**What is expected**
Show only those lines of the entries where the string "shapes" is found.

[Stored data entries]
((
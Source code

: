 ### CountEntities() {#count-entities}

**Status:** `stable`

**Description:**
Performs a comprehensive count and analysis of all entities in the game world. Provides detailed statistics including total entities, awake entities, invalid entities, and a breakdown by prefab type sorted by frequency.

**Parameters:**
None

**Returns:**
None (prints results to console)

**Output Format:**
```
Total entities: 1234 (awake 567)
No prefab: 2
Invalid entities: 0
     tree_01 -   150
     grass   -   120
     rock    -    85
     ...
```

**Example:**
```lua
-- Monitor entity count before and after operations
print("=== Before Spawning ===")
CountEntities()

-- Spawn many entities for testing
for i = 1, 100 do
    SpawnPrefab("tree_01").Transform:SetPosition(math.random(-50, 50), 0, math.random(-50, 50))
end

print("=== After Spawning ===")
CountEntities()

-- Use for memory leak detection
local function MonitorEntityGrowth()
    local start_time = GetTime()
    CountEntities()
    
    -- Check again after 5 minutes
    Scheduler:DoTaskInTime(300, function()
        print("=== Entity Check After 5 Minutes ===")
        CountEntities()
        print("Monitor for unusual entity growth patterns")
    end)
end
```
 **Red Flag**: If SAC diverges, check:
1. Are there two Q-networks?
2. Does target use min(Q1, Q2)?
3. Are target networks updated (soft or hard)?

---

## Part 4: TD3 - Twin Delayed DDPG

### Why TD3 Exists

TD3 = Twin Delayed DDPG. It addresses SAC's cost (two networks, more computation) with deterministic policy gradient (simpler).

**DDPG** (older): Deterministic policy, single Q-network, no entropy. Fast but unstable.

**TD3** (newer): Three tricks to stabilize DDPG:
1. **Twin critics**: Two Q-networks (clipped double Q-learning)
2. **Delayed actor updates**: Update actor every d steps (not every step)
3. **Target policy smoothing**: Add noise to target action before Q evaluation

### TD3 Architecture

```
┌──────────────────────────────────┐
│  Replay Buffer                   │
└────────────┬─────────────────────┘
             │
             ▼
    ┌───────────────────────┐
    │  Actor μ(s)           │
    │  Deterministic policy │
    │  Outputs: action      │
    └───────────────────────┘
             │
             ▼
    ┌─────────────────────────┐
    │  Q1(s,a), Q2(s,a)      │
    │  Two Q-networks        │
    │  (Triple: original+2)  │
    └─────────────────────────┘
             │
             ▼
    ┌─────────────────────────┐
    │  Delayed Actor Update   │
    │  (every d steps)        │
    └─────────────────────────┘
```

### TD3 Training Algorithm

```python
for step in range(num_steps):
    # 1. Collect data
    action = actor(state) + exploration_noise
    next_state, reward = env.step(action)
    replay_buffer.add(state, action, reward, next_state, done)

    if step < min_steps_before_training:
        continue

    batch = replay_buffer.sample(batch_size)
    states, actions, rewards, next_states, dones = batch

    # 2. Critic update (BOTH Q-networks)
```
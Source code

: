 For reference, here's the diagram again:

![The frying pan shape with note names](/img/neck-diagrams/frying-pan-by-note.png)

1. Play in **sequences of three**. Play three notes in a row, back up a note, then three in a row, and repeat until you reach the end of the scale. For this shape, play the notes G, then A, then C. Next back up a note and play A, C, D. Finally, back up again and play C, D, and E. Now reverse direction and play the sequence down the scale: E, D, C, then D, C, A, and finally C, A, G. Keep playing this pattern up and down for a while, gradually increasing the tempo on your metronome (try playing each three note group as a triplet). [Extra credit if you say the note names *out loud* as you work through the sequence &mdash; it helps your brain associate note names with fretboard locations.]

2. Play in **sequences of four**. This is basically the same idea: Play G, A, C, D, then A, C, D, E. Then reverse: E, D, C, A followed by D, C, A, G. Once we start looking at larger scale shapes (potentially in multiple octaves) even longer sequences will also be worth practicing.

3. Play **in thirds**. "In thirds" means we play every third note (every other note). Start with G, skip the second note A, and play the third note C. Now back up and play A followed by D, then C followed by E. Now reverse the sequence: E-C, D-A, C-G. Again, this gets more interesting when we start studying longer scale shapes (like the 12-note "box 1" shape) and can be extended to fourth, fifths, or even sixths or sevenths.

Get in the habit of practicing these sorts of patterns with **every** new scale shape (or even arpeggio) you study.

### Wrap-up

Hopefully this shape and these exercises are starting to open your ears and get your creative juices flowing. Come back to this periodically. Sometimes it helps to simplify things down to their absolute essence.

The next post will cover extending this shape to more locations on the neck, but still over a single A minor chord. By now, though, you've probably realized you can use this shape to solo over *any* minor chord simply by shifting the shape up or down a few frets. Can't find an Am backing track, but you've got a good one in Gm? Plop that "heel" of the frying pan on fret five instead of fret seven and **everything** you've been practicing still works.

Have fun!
))
**Written reply**
2. Play in **sequences of four**. This is basically the same idea: Play G, A, C, D, then A, C, D, E. Then reverse: E, D, C, A followed by D, C, A, G. Once we start looking at larger scale shapes (potentially in multiple octaves) even longer sequences will also be worth practicing.
3. Play **in thirds**. "In thirds" means we play every third note (every other note). Start with G, skip the second note A, and play the third note C. Now back up and play A followed by D, then C followed by E. Now reverse the sequence: E-C, D-A, C-G. Again, this gets more interesting when we start studying longer scale shapes (like the 12-note "box 1" shape) and can be extended to fourth, fifths, or even sixths or sevenths.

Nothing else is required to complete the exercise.